What needs to be done
Every line of the material must be copied exactly.

Data for this exercise
++++++++++++++++++++
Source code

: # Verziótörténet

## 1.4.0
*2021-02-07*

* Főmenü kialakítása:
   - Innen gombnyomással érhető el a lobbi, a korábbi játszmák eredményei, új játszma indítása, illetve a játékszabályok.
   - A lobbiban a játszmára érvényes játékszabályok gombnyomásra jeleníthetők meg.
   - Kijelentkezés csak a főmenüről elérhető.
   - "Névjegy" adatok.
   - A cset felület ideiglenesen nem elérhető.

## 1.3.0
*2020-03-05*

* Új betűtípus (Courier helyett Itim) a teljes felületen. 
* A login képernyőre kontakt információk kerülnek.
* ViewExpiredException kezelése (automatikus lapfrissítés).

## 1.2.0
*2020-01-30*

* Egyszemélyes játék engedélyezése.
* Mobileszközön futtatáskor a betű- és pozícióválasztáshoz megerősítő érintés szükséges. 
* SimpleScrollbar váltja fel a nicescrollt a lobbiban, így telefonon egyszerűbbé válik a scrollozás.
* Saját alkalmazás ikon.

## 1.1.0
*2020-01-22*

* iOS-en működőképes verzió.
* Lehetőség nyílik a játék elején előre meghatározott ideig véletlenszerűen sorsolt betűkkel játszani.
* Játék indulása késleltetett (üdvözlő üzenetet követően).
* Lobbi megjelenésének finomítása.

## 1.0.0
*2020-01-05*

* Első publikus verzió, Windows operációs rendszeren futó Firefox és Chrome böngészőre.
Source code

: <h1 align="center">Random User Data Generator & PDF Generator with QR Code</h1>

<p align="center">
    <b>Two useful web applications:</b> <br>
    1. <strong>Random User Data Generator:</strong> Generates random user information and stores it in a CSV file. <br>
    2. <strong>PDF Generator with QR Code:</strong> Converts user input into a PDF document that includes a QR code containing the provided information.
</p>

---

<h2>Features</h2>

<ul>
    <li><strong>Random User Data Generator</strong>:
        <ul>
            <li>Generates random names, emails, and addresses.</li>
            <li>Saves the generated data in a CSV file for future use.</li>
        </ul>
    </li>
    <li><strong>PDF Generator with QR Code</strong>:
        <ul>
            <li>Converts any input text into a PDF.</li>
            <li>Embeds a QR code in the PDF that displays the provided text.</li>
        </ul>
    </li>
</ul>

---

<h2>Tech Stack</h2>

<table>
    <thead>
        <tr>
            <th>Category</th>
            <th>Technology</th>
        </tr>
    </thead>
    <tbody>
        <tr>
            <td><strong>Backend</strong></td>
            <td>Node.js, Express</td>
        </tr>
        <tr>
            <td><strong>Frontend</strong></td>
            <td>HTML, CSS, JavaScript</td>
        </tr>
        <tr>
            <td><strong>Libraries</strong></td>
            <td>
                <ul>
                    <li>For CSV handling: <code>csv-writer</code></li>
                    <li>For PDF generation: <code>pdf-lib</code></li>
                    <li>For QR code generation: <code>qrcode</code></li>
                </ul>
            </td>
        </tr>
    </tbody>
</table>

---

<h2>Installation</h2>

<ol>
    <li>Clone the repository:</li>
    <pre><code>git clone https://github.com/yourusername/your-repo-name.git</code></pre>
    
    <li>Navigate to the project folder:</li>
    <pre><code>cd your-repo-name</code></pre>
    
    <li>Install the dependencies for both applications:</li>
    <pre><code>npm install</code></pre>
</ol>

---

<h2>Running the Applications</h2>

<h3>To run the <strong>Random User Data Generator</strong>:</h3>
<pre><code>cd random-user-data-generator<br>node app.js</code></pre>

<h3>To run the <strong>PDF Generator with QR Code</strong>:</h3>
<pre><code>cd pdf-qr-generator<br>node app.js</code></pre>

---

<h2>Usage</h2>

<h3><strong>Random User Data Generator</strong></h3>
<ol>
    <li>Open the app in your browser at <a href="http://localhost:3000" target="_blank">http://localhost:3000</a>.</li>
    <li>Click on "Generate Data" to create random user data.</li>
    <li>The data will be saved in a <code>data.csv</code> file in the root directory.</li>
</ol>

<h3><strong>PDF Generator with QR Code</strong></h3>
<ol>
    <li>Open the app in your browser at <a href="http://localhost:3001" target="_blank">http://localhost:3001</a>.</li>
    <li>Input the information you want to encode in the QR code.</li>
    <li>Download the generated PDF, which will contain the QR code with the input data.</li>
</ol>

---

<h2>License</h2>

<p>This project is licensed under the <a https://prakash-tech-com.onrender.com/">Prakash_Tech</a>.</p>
++++++++++++++++++++
Exercise response
Source code

: # Verziótörténet

## 1.4.0
*2021-02-07*

* Főmenü kialakítása:
   - Innen gombnyomással érhető el a lobbi, a korábbi játszmák eredményei, új játszma indítása, illetve a játékszabályok.
   - A lobbiban a játszmára érvényes játékszabályok gombnyomásra jeleníthetők meg.
   - Kijelentkezés csak a főmenüről elérhető.
   - "Névjegy" adatok.
   - A cset felület ideiglenesen nem elérhető.

## 1.3.0
*2020-03-05*

* Új betűtípus (Courier helyett Itim) a teljes felületen. 
* A login képernyőre kontakt információk kerülnek.
* ViewExpiredException kezelése (automatikus lapfrissítés).

## 1.2.0
*2020-01-30*

* Egyszemélyes játék engedélyezése.
* Mobileszközön futtatáskor a betű- és pozícióválasztáshoz megerősítő érintés szükséges. 
* SimpleScrollbar váltja fel a nicescrollt a lobbiban, így telefonon egyszerűbbé válik a scrollozás.
* Saját alkalmazás ikon.

## 1.1.0
*2020-01-22*

* iOS-en működőképes verzió.
* Lehetőség nyílik a játék elején előre meghatározott ideig véletlenszerűen sorsolt betűkkel játszani.
* Játék indulása késleltetett (üdvözlő üzenetet követően).
* Lobbi megjelenésének finomítása.

## 1.0.0
*2020-01-05*

* Első publikus verzió, Windows operációs rendszeren futó Firefox és Chrome böngészőre.
Source code

: <h1 align="center">Random User Data Generator & PDF Generator with QR Code</h1>

<p align="center">
    <b>Two useful web applications:</b> <br>
    1. <strong>Random User Data Generator:</strong> Generates random user information and stores it in a CSV file. <br>
    2. <strong>PDF Generator with QR Code:</strong> Converts user input into a PDF document that includes a QR code containing the provided information.
</p>

---

<h2>Features</h2>

<ul>
    <li><strong>Random User Data Generator</strong>:
        <ul>
            <li>Generates random names, emails, and addresses.</li>
            <li>Saves the generated data in a CSV file for future use.</li>
        </ul>
    </li>
    <li><strong>PDF Generator with QR Code</strong>:
        <ul>
            <li>Converts any input text into a PDF.</li>
            <li>Embeds a QR code in the PDF that displays the provided text.</li>
        </ul>
    </li>
</ul>

---

<h2>Tech Stack</h2>

<table>
    <thead>
        <tr>
            <th>Category</th>
            <th>Technology</th>
        </tr>
    </thead>
    <tbody>
        <tr>
            <td><strong>Backend</strong></td>
            <td>Node.js, Express</td>
        </tr>
        <tr>
            <td><strong>Frontend</strong></td>
            <td>HTML, CSS, JavaScript</td>
        </tr>
        <tr>
            <td><strong>Libraries</strong></td>
            <td>
                <ul>
                    <li>For CSV handling: <code>csv-writer</code></li>
                    <li>For PDF generation: <code>pdf-lib</code></li>
                    <li>For QR code generation: <code>qrcode</code></li>
                </ul>
            </td>
        </tr>
    </tbody>
</table>

---

<h2>Installation</h2>

<ol>
    <li>Clone the repository:</li>
    <pre><code>git clone https://github.com/yourusername/your-repo-name.git</code></pre>
    
    <li>Navigate to the project folder:</li>
    <pre><code>cd your-repo-name</code></pre>
    
    <li>Install the dependencies for both applications:</li>
    <pre><code>npm install</code></pre>
</ol>

---

<h2>Running the Applications</h2>

<h3>To run the <strong>Random User Data Generator</strong>:</h3>
<pre><code>cd random-user-data-generator<br>node app.js</code></pre>

<h3>To run the <strong>PDF Generator with QR Code</strong>:</h3>
<pre><code>cd pdf-qr-generator<br>node app.js</code></pre>

---

<h2>Usage</h2>

<h3><strong>Random User Data Generator</strong></h3>
<ol>
    <li>Open the app in your browser at <a href="http://localhost:3000" target="_blank">http://localhost:3000</a>.</li>
    <li>Click on "Generate Data" to create random user data.</li>
    <li>The data will be saved in a <code>data.csv</code> file in the root directory.</li>
</ol>

<h3><strong>PDF Generator with QR Code</strong></h3>
<ol>
    <li>Open the app in your browser at <a href="http://localhost:3001" target="_blank">http://localhost:3001</a>.</li>
    <li>Input the information you want to encode in the QR code.</li>
    <li>Download the generated PDF, which will contain the QR code with the input data.</li>
</ol>

---

<h2>License</h2>

<p>This project is licensed under the <a https://prakash-tech-com.onrender.com/">Prakash_Tech</a>.</p>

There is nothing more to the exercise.